Это были правила подлинно римские, не имеющие ничего общего с греческой
изворотливостью и пуническим вероломством, у каковых народов считалось, что
меньше чести и славы в том, чтобы побеждать силою, а не хитростью и уловками.
Обман, по мнению этих сенаторов, может увенчаться успехом в отдельных случаях,
но побежденным считает себя лишь тот, кто уверен, что его одолели не хитростью
и не благодаря случайным обстоятельствам, а воинской доблестью, в прямой
схватке лицом к лицу на войне, которая протекала в соответствии с установленными
законами и с соблюдением принятых правил.

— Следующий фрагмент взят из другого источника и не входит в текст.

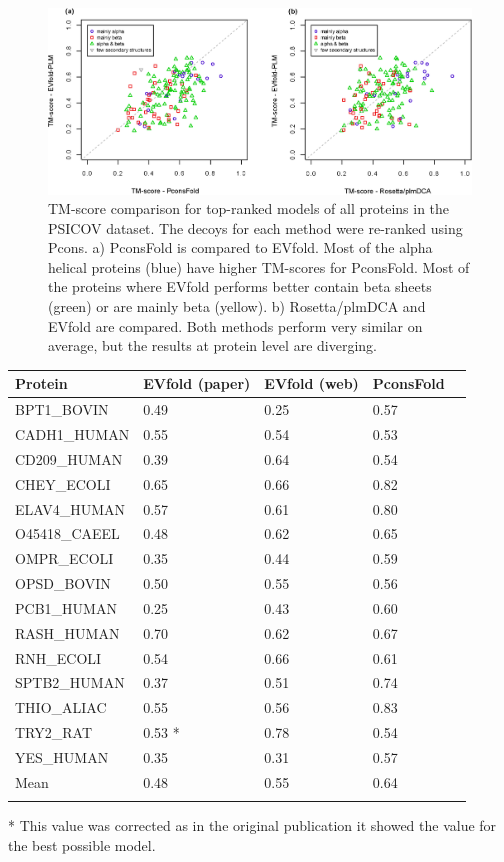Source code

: \documentclass{bioinfo}
\begin{document}
\begin{figure}[!tpb]%
\centerline{\includegraphics[scale=0.7]{figures/vs.eps}}
\caption{TM-score comparison for top-ranked models of all proteins in
  the PSICOV dataset. The decoys for each method were re-ranked using
  Pcons. a) PconsFold is compared to EVfold. Most of the alpha helical
  proteins (blue) have higher TM-scores for PconsFold. Most of the
  proteins where EVfold performs better contain beta sheets (green) or
  are mainly beta (yellow). b) Rosetta/plmDCA and EVfold are
  compared. Both methods perform very similar on average, but the
  results at protein level are diverging.}\label{fig:vs}
\end{figure}

\begin{table}[!t]
{\begin{tabular}{lp{1.5cm}p{1.5cm}p{1.5cm}p{1.5cm}}\toprule
Protein & EVfold (paper) & EVfold (web)   & PconsFold\\\midrule
BPT1\_BOVIN & 0.49 & 0.25    & 0.57 \\
CADH1\_HUMAN & 0.55 & 0.54    & 0.53 \\
CD209\_HUMAN & 0.39 & 0.64    & 0.54 \\
CHEY\_ECOLI & 0.65 & 0.66   & 0.82 \\
ELAV4\_HUMAN & 0.57 & 0.61    & 0.80 \\
O45418\_CAEEL & 0.48 & 0.62   & 0.65 \\
OMPR\_ECOLI & 0.35 & 0.44    & 0.59 \\
OPSD\_BOVIN & 0.50 & 0.55    & 0.56 \\
PCB1\_HUMAN & 0.25 & 0.43    & 0.60 \\
RASH\_HUMAN & 0.70 & 0.62   & 0.67 \\
RNH\_ECOLI & 0.54 & 0.66   & 0.61 \\
SPTB2\_HUMAN & 0.37 & 0.51  & 0.74 \\
THIO\_ALIAC & 0.55 & 0.56   & 0.83 \\
TRY2\_RAT & 0.53 * & 0.78    & 0.54 \\
YES\_HUMAN & 0.35 & 0.31   & 0.57 \\ \midrule
Mean & 0.48 & 0.55   & 0.64 \\ \botrule
\end{tabular}}{* This value was corrected as in the original publication it showed the value for the best possible model.}
\end{table}
\end{document}
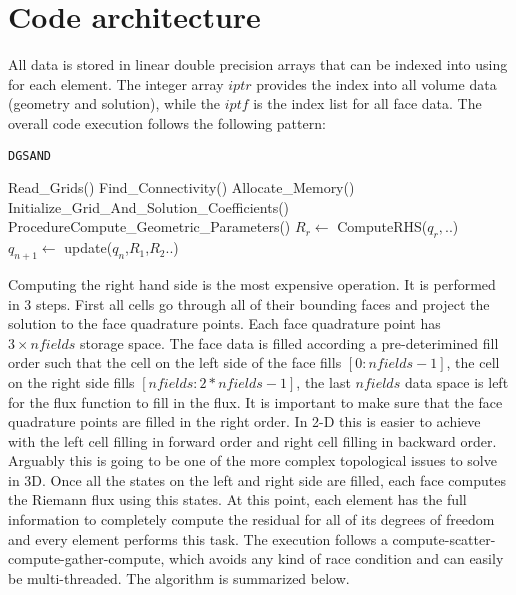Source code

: \documentclass[11pt]{article}
\begin{document}
\section{Code architecture}
All data is stored in linear double precision arrays that can be indexed into using for each element. The integer array
$iptr$ provides the index into all volume data (geometry and solution), while the $iptf$ is the index list for all face data. The overall code execution follows the following pattern:
\begin{algorithm}
  \caption{\texttt{DGSAND}}
  \begin{algorithmic}[1]
    \State Read\_Grids()
    \State Find\_Connectivity()
    \State Allocate\_Memory()
    \State Initialize\_Grid\_And\_Solution\_Coefficients()
    \State Procedure{Compute\_Geometric\_Parameters()}
     \State $R_r \gets$ ComputeRHS($q_r,..$)
     \EndFor
     \State $q_{n+1} \gets$ update($q_n$,$R_1$,$R_2$..)
   \EndFor
  \end{algorithmic}
\end{algorithm}
Computing the right hand side is the most expensive operation. It is performed in 3 steps. First
all cells go through all of their bounding faces and project the solution to the face quadrature
points. Each face quadrature point has $3\times nfields$ storage space.
The face data is filled according a pre-deterimined fill order such that the cell on
the left side of the face fills $[0:nfields-1]$, the cell on the right side fills $[nfields:2*nfields-1]$, the last $nfields$ data space is left for the flux function to fill in the flux.
It is important to make sure that the face quadrature points are filled in the right order.
In 2-D this is easier to achieve with the left cell filling in forward order and right cell
filling in backward order. Arguably this is going to be one of the more complex topological
issues to solve in 3D. Once all the states on the left and right side are filled, each face
computes the Riemann flux using this states. At this point, each element has the full information
to completely compute the residual for all of its degrees of freedom and every element performs
this task. The execution follows a compute-scatter-compute-gather-compute, which avoids any
kind of race condition and can easily be multi-threaded. The algorithm is summarized below.
\end{document}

По речам этих славных людей ясно
видно, что им еще не было известно нижеследующее премудрое изречение:
dolus an virtus quis
in hoste requirat?[72]
Ахейцы,
рассказывает Полибий, презирали обман и никогда не прибегали к нему на войне;
они ценили победу только тогда, когда им удавалось сломить мужество и
сопротивление неприятеля[73].
Eam vir
sanctus et sapiens sciet veram esse victoriam, quae salva fide et integra
dignitate parabitur,[74] – говорит другой
римский автор.
Vos ne velit an me
regnare hera quidve ferat fors
Virtute experiamur.[75]
В
царстве тернатском[76],
именуемом нами с легкой душою варварским, общепринятые обычаи запрещают идти
войною, не объявив ее предварительно и не сообщив врагу полного перечня всех
сил и средств, которые будут применены в этой войне, а именно, сколько у тебя
воинов, каково их снаряжение, а также оборонительное и наступательное оружие.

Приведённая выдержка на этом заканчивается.